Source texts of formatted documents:
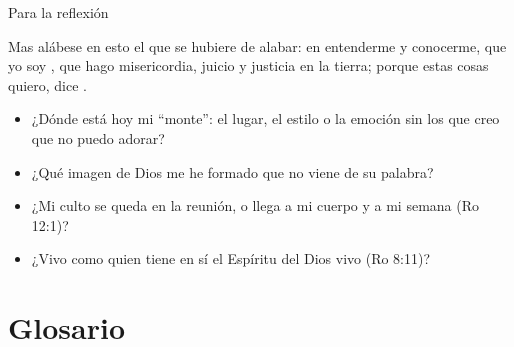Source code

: \begin{frame}{Para la reflexión}
\begin{cita}Mas alábese en esto el que se hubiere de alabar: en entenderme y conocerme, que yo soy \SENOR, que hago misericordia, juicio y justicia en la tierra; porque estas cosas quiero, dice \SENOR.\end{cita}
\begin{center}\end{center}
\small
\begin{itemize}
\item ¿Dónde está hoy mi ``monte'': el lugar, el estilo o la emoción sin los que creo que no puedo adorar?
\item ¿Qué imagen de Dios me he formado que no viene de su palabra?
\item ¿Mi culto se queda en la reunión, o llega a mi cuerpo y a mi semana (Ro 12:1)?
\item ¿Vivo como quien tiene en sí el Espíritu del Dios vivo (Ro 8:11)?
\end{itemize}
\end{frame}

\section{Glosario}

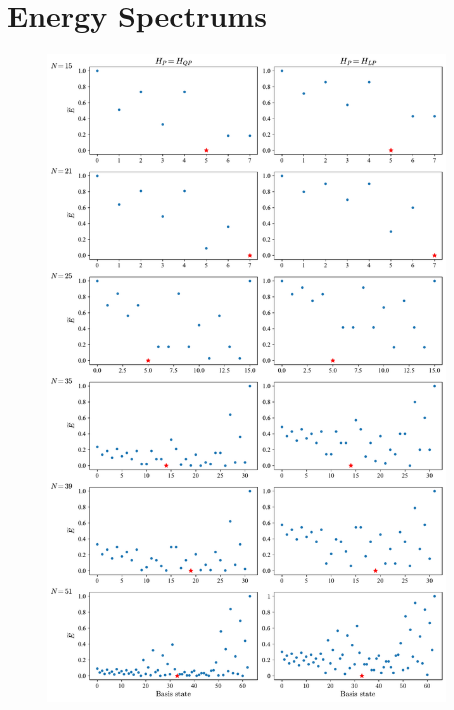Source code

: \newpage
\section{Energy Spectrums}
\label{Section:EnergySpectrums}

\begin{figure}[H]
    \centering
    \includegraphics[width=0.94\textwidth]{06-appendix/figs/energy_spectrums_all1.pdf}
\end{figure}

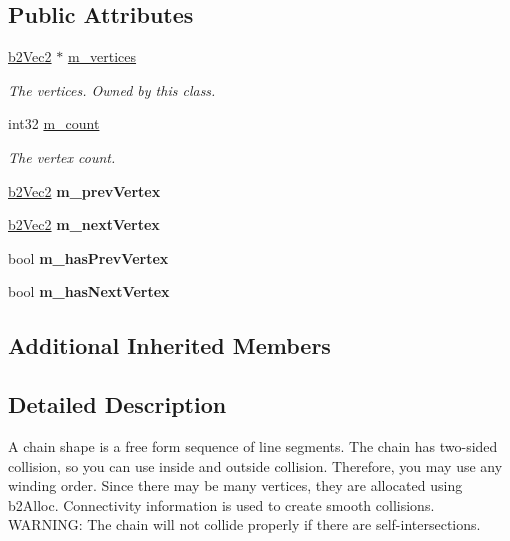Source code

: \subsection*{Public Attributes}
\begin{DoxyCompactItemize}
\item 
\mbox{\label{classb2_chain_shape_a481116a6886fb3880b13e55c966579da}} 
\hyperlink{structb2_vec2}{b2\+Vec2} $\ast$ \hyperlink{classb2_chain_shape_a481116a6886fb3880b13e55c966579da}{m\+\_\+vertices}
\begin{DoxyCompactList}\small\item\em The vertices. Owned by this class. \end{DoxyCompactList}\item 
\mbox{\label{classb2_chain_shape_ab2ad711781e6ac81179074e90e0e058b}} 
int32 \hyperlink{classb2_chain_shape_ab2ad711781e6ac81179074e90e0e058b}{m\+\_\+count}
\begin{DoxyCompactList}\small\item\em The vertex count. \end{DoxyCompactList}\item 
\mbox{\label{classb2_chain_shape_a3a42d4c6b2421bc5badda3b6164949cf}} 
\hyperlink{structb2_vec2}{b2\+Vec2} {\bfseries m\+\_\+prev\+Vertex}
\item 
\mbox{\label{classb2_chain_shape_af3716ef780dd5bcd905e350d8854aaa2}} 
\hyperlink{structb2_vec2}{b2\+Vec2} {\bfseries m\+\_\+next\+Vertex}
\item 
\mbox{\label{classb2_chain_shape_a8a6ffbb9de0e2b8545c8b4fc8aa77249}} 
bool {\bfseries m\+\_\+has\+Prev\+Vertex}
\item 
\mbox{\label{classb2_chain_shape_a333b74486566e73c3cf1f7da5e69a96e}} 
bool {\bfseries m\+\_\+has\+Next\+Vertex}
\end{DoxyCompactItemize}
\subsection*{Additional Inherited Members}


\subsection{Detailed Description}
A chain shape is a free form sequence of line segments. The chain has two-\/sided collision, so you can use inside and outside collision. Therefore, you may use any winding order. Since there may be many vertices, they are allocated using b2\+Alloc. Connectivity information is used to create smooth collisions. W\+A\+R\+N\+I\+NG\+: The chain will not collide properly if there are self-\/intersections.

▸ Work item
In the copy, omit the pictures and give every line of the data exactly.

▸ Written answer
Source code

: \begin{frame}{Para la reflexión}
\begin{cita}Mas alábese en esto el que se hubiere de alabar: en entenderme y conocerme, que yo soy \SENOR, que hago misericordia, juicio y justicia en la tierra; porque estas cosas quiero, dice \SENOR.\end{cita}
\begin{center}\end{center}
\small
\begin{itemize}
\item ¿Dónde está hoy mi ``monte'': el lugar, el estilo o la emoción sin los que creo que no puedo adorar?
\item ¿Qué imagen de Dios me he formado que no viene de su palabra?
\item ¿Mi culto se queda en la reunión, o llega a mi cuerpo y a mi semana (Ro 12:1)?
\item ¿Vivo como quien tiene en sí el Espíritu del Dios vivo (Ro 8:11)?
\end{itemize}
\end{frame}

\section{Glosario}

Source code

: \newpage
\section{Energy Spectrums}
\label{Section:EnergySpectrums}

\begin{figure}[H]
    \centering
    \includegraphics[width=0.94\textwidth]{06-appendix/figs/energy_spectrums_all1.pdf}
\end{figure}

Source code

: \subsection*{Public Attributes}
\begin{DoxyCompactItemize}
\item 
\mbox{\label{classb2_chain_shape_a481116a6886fb3880b13e55c966579da}} 
\hyperlink{structb2_vec2}{b2\+Vec2} $\ast$ \hyperlink{classb2_chain_shape_a481116a6886fb3880b13e55c966579da}{m\+\_\+vertices}
\begin{DoxyCompactList}\small\item\em The vertices. Owned by this class. \end{DoxyCompactList}\item 
\mbox{\label{classb2_chain_shape_ab2ad711781e6ac81179074e90e0e058b}} 
int32 \hyperlink{classb2_chain_shape_ab2ad711781e6ac81179074e90e0e058b}{m\+\_\+count}
\begin{DoxyCompactList}\small\item\em The vertex count. \end{DoxyCompactList}\item 
\mbox{\label{classb2_chain_shape_a3a42d4c6b2421bc5badda3b6164949cf}} 
\hyperlink{structb2_vec2}{b2\+Vec2} {\bfseries m\+\_\+prev\+Vertex}
\item 
\mbox{\label{classb2_chain_shape_af3716ef780dd5bcd905e350d8854aaa2}} 
\hyperlink{structb2_vec2}{b2\+Vec2} {\bfseries m\+\_\+next\+Vertex}
\item 
\mbox{\label{classb2_chain_shape_a8a6ffbb9de0e2b8545c8b4fc8aa77249}} 
bool {\bfseries m\+\_\+has\+Prev\+Vertex}
\item 
\mbox{\label{classb2_chain_shape_a333b74486566e73c3cf1f7da5e69a96e}} 
bool {\bfseries m\+\_\+has\+Next\+Vertex}
\end{DoxyCompactItemize}
\subsection*{Additional Inherited Members}


\subsection{Detailed Description}
A chain shape is a free form sequence of line segments. The chain has two-\/sided collision, so you can use inside and outside collision. Therefore, you may use any winding order. Since there may be many vertices, they are allocated using b2\+Alloc. Connectivity information is used to create smooth collisions. W\+A\+R\+N\+I\+NG\+: The chain will not collide properly if there are self-\/intersections.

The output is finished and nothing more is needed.